* [Stored items]

-- Opening Marker --

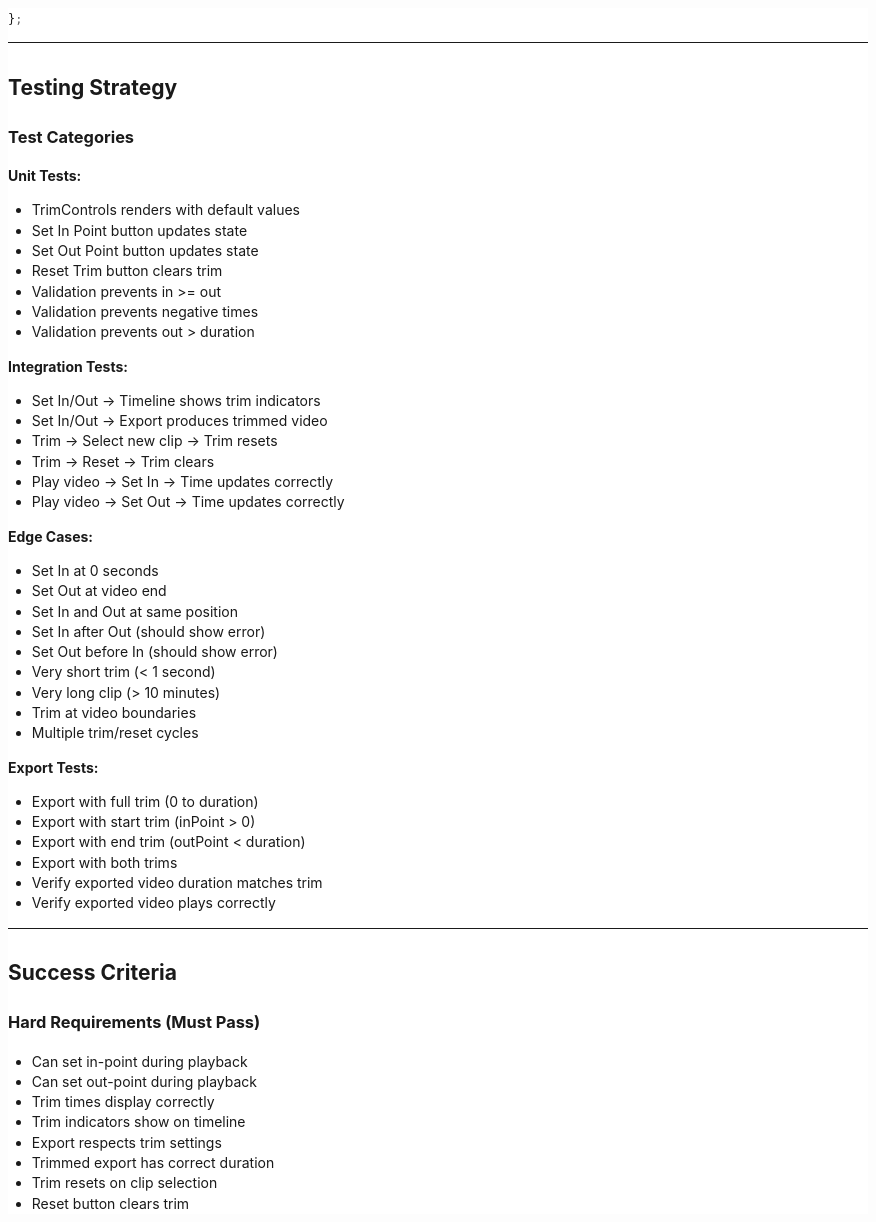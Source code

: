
 ```javascript
};
```

---

## Testing Strategy

### Test Categories

**Unit Tests:**
- TrimControls renders with default values
- Set In Point button updates state
- Set Out Point button updates state
- Reset Trim button clears trim
- Validation prevents in >= out
- Validation prevents negative times
- Validation prevents out > duration

**Integration Tests:**
- Set In/Out → Timeline shows trim indicators
- Set In/Out → Export produces trimmed video
- Trim → Select new clip → Trim resets
- Trim → Reset → Trim clears
- Play video → Set In → Time updates correctly
- Play video → Set Out → Time updates correctly

**Edge Cases:**
- Set In at 0 seconds
- Set Out at video end
- Set In and Out at same position
- Set In after Out (should show error)
- Set Out before In (should show error)
- Very short trim (< 1 second)
- Very long clip (> 10 minutes)
- Trim at video boundaries
- Multiple trim/reset cycles

**Export Tests:**
- Export with full trim (0 to duration)
- Export with start trim (inPoint > 0)
- Export with end trim (outPoint < duration)
- Export with both trims
- Verify exported video duration matches trim
- Verify exported video plays correctly

---

## Success Criteria

### Hard Requirements (Must Pass)
- Can set in-point during playback
- Can set out-point during playback
- Trim times display correctly
- Trim indicators show on timeline
- Export respects trim settings
- Trimmed export has correct duration
- Trim resets on clip selection
- Reset button clears trim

-- Closing Marker --

* [WHAT YOU ARE ASKED TO DO]
The answer must consist of each line from the data that includes the string "playback".

* [SOLUTION TO THIS TASK]
- Can set in-point during playback
- Can set out-point during playback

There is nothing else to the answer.